Load Data from Parquet Files

Load Parquet Files from a Local Filesystem

Parquet formatted data stored on the local filesystem can be loaded using a LOAD DATA query. This streamlines the process of loading cloud-stored data into tables. Other LOAD DATA clauses (SET, WHERE, etc.) are supported (but not shown) in the following syntax examples.

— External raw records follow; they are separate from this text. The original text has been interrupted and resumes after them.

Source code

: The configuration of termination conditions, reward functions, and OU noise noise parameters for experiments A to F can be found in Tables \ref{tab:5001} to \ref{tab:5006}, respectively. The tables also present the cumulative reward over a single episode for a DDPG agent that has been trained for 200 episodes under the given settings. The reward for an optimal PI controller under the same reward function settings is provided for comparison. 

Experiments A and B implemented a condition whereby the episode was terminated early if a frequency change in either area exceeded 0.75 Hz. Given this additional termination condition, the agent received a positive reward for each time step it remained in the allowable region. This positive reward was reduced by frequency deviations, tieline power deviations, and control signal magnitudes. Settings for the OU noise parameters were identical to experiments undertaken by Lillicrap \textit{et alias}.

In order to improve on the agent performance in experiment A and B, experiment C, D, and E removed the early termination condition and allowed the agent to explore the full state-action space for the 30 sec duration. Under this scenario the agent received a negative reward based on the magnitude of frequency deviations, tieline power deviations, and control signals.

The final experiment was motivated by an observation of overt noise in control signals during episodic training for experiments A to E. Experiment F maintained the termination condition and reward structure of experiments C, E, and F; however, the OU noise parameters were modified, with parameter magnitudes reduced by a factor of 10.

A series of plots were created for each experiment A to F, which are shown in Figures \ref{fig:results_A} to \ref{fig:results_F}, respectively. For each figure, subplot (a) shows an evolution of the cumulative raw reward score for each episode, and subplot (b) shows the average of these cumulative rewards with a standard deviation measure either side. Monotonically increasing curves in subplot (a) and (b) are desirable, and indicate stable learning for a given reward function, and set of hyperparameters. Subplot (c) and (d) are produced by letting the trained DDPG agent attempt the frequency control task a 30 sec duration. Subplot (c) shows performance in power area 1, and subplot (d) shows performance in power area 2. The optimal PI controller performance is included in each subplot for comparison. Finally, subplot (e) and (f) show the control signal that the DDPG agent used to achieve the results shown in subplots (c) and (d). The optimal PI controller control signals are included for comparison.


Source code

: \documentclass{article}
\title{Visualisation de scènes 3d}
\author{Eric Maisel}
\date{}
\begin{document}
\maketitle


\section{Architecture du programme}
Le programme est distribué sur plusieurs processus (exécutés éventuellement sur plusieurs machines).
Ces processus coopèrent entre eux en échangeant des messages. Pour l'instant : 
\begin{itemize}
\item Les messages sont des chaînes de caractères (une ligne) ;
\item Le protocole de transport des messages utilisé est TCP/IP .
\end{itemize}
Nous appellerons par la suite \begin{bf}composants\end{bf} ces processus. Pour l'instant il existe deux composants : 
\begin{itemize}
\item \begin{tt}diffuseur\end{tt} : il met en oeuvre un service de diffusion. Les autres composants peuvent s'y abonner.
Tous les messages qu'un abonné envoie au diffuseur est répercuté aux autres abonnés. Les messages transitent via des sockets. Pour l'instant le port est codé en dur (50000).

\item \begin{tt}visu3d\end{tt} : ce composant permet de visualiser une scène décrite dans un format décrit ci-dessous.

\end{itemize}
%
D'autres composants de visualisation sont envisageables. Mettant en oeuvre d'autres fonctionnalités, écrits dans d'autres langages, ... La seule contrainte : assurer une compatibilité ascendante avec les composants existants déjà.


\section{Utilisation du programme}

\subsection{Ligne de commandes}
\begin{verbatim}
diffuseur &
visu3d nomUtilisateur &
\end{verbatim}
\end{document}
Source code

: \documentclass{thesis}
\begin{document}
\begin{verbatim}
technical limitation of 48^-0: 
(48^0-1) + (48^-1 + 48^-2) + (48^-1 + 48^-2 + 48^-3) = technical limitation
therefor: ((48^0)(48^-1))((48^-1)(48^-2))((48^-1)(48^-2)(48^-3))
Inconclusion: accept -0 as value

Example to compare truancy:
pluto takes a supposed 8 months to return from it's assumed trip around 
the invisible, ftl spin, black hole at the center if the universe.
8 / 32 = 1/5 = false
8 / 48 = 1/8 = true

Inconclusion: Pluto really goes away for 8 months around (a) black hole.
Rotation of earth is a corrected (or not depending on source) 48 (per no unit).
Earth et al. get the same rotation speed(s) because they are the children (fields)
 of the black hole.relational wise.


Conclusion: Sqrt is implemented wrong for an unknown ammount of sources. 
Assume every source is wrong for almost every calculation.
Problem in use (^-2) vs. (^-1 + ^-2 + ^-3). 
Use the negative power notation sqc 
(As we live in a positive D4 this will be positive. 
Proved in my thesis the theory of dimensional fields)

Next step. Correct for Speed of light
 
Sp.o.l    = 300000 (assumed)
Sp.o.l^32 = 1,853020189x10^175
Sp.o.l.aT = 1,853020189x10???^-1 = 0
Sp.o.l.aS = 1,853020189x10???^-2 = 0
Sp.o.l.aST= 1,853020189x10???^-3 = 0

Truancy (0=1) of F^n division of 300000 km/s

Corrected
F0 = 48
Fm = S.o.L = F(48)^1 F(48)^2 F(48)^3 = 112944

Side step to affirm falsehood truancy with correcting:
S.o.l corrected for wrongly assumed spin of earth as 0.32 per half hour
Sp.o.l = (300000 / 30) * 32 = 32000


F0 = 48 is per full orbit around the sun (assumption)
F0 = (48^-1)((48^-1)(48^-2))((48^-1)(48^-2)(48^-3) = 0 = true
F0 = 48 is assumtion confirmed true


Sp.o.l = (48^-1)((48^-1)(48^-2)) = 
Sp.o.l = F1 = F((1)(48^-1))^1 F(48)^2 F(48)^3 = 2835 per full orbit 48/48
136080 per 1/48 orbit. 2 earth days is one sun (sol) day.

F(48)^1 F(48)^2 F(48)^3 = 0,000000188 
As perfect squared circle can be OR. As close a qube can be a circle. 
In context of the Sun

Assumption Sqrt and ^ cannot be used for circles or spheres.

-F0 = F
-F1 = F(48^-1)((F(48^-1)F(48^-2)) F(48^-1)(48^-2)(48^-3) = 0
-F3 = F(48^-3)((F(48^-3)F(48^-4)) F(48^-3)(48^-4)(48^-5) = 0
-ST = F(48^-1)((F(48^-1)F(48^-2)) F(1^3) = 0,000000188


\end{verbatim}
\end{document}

Syntax for loading a Parquet file:

SQL

LOAD DATA INFILE '<path_to_file/file_name>'
INTO TABLE <table_name>
    (val1 <- source1, 
     val2 <- source2
     [ ... ]
) [COMPRESSION { AUTO | NONE | LZ4 | GZIP }]
[ ... ]
FORMAT PARQUET;

Example: Loading Parquet Files

Create a table:

SQL

CREATE TABLE assets(
Product_ID INT,
Category VARCHAR(50),
Model VARCHAR(50),
Price DECIMAL(6,2),
Employee_ID NUMERIC(5)
);

Create the LOAD DATA statement:

Verify the file's location and the column names are correct.

SQL

LOAD DATA INFILE '/tmp/assets.parquet'
INTO TABLE assets
    (Product_ID <- Product_ID,
    Category <- Category,
    Model <- Model,
    Price <- Price,
    Employee_ID <- Employee_ID)
FORMAT PARQUET;

Verify the data loaded:

SQL

SELECT * FROM ASSETS;

+------------+------------+-----------------+---------+-------------+
| Product_ID | Category   | Model           | Price   | Employee_ID |
+------------+------------+-----------------+---------+-------------+
|         58 | cell_phone | iphone_12       |  879.00 |         410 |
|       1049 | laptop     | mac_book_pro    | 1999.00 |          14 |
|       1100 | laptop     | mac_book_pro    | 1999.00 |         298 |
|        210 | laptop     | mac_book_pro    | 2500.00 |         312 |
|        130 | cell_phone | iphone_13       |  699.00 |         110 |
|         99 | laptop     | mac_book_air_M1 |  999.00 |          75 |
|        140 | cell_phone | iphone_13_pro   |  999.00 |         263 |
|         49 | cell_phone | iphone_12       |  879.00 |         102 |
|       2037 | laptop     | mac_book_air_M2 | 1199.00 |         399 |
|        111 | laptop     | mac_book_pro    | 2100.00 |          89 |
+------------+------------+-----------------+---------+-------------+

Important

Column names must be specified and they are case-sensitive.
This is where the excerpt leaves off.